Another professional category located in the epicenter of the violence: the media. The Vivendi group paid a particularly heavy price, since two employees of Universal Music and two collaborators of its television channels were killed during the attacks. From Saturday, psychological cells were made available to their colleagues. A usual approach for the i-Télé news channel, where consultations are open for reporters returning from a war zone. But this time, given the potential crowds, the occupational physician was supported by workers from the Labor Clinic and the Preventis cabinet. Also at BFM-TV, in a special edition since the evening of November 13, all employees have been offered the services of the cabinet of psychologists that accompanies the channel. “It is even more necessary than after the January attacks. This time, many knew victims, directly or indirectly, because they frequent these places and these districts, ”says the editorial director, Hervé Béroud.

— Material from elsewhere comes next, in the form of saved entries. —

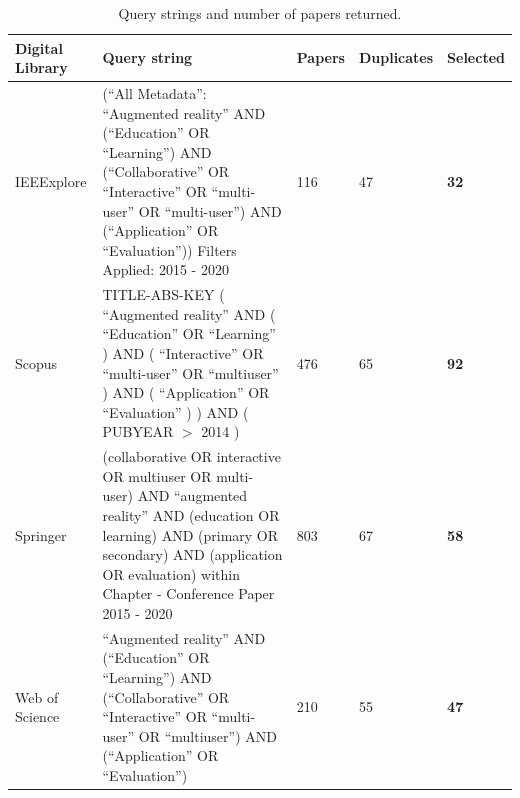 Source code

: \begin{table}[htbp]
\small
\centering
\caption {Query strings and number of papers returned.}\label{tab:searchstring}
\begin{tabular}{|M{1.9cm}||M{8cm}|M{1.25cm}|M{1.85cm}|M{1.45cm}|}
    \hline
         \textbf{Digital Library} & \textbf{Query string} & \textbf{Papers} & \textbf{Duplicates} & \textbf{Selected} \\
    \hline
    \hline
         IEEExplore    &  (``All Metadata'': ``Augmented reality'' AND (``Education'' OR ``Learning'') AND (``Collaborative'' OR ``Interactive'' OR ``multi-user'' OR ``multi-user'') AND (``Application'' OR ``Evaluation'')) Filters Applied: 2015 - 2020 & 116 & 47 & \textbf{32} \\
    \hline
        Scopus         & TITLE-ABS-KEY ( ``Augmented reality''  AND  ( ``Education''  OR  ``Learning'' )  AND  ( ``Interactive''  OR  ``multi-user''  OR  ``multiuser'' )  AND  ( ``Application''  OR  ``Evaluation'' ) )  AND  ( PUBYEAR $>$ 2014 )  & 476 & 65 & \textbf{92} \\
    \hline
        Springer       & (collaborative OR interactive OR multiuser OR multi-user) AND ``augmented reality'' AND (education OR learning) AND (primary OR secondary) AND (application OR evaluation)
within Chapter - Conference Paper  2015 - 2020  & 803 & 67 & \textbf{58} \\
    \hline
        Web of Science & ``Augmented reality'' AND (``Education'' OR ``Learning'') AND (``Collaborative'' OR ``Interactive'' OR ``multi-user'' OR ``multiuser'') AND (``Application'' OR ``Evaluation'') & 210 & 55 & \textbf{47} \\
    \hline

\end{tabular}
\end{table}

More generally, many companies have organized themselves since the beginning of the week to give their employees the possibility of psychological support. At La Poste, the listening cell has recorded a hundred calls since the attacks - twice as many as usual -, while occupational doctors treat EDF employees, in shock after the loss from one of their colleagues. The majority of large groups have an internal support system or in partnership with private firms, which they have activated in recent days. The law makes the employer responsible for ensuring the health – physical and mental – of employees. A duty reinforced since the wave of suicides at France Telecom in 2008, which marked the beginning of the development of psychological support cells.
112 trips to the emergency room for stress
Whether they come from private practices or mutual insurance companies, all have recorded an increase in requests since November 13. As was the case in January, after the attack on Charlie Hebdo. “Half of our clients had called us on Saturday to find out how to react to their employees,” says Xavier Alas Luquetas, president of the Eleas firm. Assessment of the first week after the attacks, the cabinet Psya, for its part, brought in its twenty or so employed psychologists. But it also had to, given the demands, call on external professionals.

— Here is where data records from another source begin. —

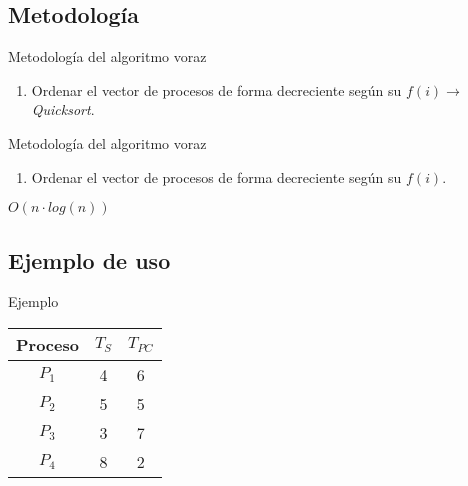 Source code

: \documentclass{beamer}
\begin{document}
\subsection{Metodología}
\begin{frame}[fragile]{Metodología del algoritmo voraz}
\begin{enumerate}
	\item Ordenar el vector de procesos de forma decreciente según su $f(i)\rightarrow $ \emph{Quicksort}.
\end{enumerate}
\end{frame}

\begin{frame}[fragile]{Metodología del algoritmo voraz}
\begin{enumerate}
	\item Ordenar el vector de procesos de forma decreciente según su $f(i)$.
\end{enumerate}
\vspace{2cm}
\Huge{$O(n\cdot log(n))$}
\end{frame}

\subsection{Ejemplo de uso}

\begin{frame}[fragile]{Ejemplo}
\begin{table}
\begin{tabular}{|c|c|c|}
\hline
\textbf{Proceso} & \textbf{$T_{S}$} & \textbf{$T_{PC}$} \\
\hline
$P_1$ & 4 & 6 \\
\hline
$P_2$ & 5 & 5 \\
\hline
$P_3$ & 3 & 7 \\
\hline
$P_4$ & 8 & 2 \\
\hline
\end{tabular}
\end{table}
\end{frame}
\end{document}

Audiens, a press, entertainment and communication mutual, has just opened a support system for Bataclan employees. Since the attacks, it has received "a request for psychological support from around sixty employees and intervention by psychologists on site from eight companies", indicates its manager of corporate customer relations, Stéphane Lecoq, who recalls that “40 of the 129 deaths due to the attacks affected cultural professions”.

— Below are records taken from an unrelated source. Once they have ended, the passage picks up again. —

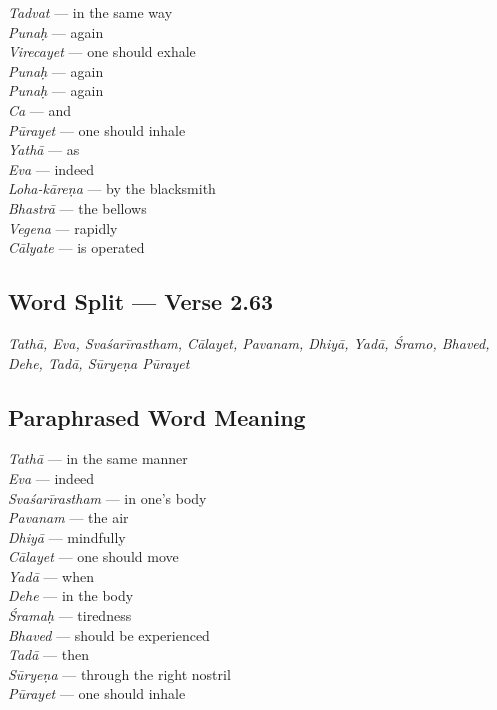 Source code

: \begin{multicols}{2}
\textit{Tadvat}  --- in the same way\\
\textit{Punaḥ} --- again\\
\textit{Virecayet} --- one should exhale\\
\textit{Punaḥ} --- again\\
\textit{Punaḥ} --- again\\
\textit{Ca} --- and\\
\textit{Pūrayet} --- one should inhale\\
\textit{Yathā} ---  as\\
\textit{Eva} --- indeed \\
\textit{Loha-kāreṇa} --- by the blacksmith\\
\textit{Bhastrā} --- the bellows\\
\textit{Vegena} --- rapidly\\
\textit{Cālyate} --- is operated
\end{multicols}

\subsection*{Word Split --- Verse 2.63}


\textit{Tathā, Eva, Svaśarīrastham, Cālayet, Pavanam, Dhiyā, Yadā, Śramo, Bhaved, Dehe, Tadā, Sūryeṇa Pūrayet}
\newpage
\subsection*{Paraphrased Word Meaning}


\begin{multicols}{2}
\textit{Tathā} --- in the same manner \\
\textit{Eva} --- indeed \\
\textit{Svaśarīrastham} --- in one’s body \\
\textit{Pavanam}  --- the air \\
\textit{Dhiyā} --- mindfully \\
\textit{Cālayet} --- one should move \\
\textit{Yadā} --- when \\
\textit{Dehe} --- in the body \\
\textit{Śramaḥ} --- tiredness \\
\textit{Bhaved}  --- should be experienced \\
\textit{Tadā} --- then\\
\textit{Sūryeṇa} --- through the right nostril \\
\textit{Pūrayet} --- one should inhale 
\end{multicols}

After the terrorist acts that have bereaved her, will France find herself on a psychological infusion? Beyond immediate support, will all these systems be able to provide long-term follow-up for those who need it? Will there be enough shrinks for everyone? The only certainty: according to the preliminary figures provided, Thursday, November 19, by the Health Watch Institute (InVS), the number of people going to the emergency room of a hospital because of stress has increased significantly in the Paris region since attacks, particularly among 25-35 year olds. "During the single day of Saturday, 112 visits to the emergency room for stress were observed against fifteen the day before in Ile-de-France", specified doctor Thierry Cardoso, who does not exclude "a rebound effect" after the police operation carried out on Wednesday in Saint-Denis.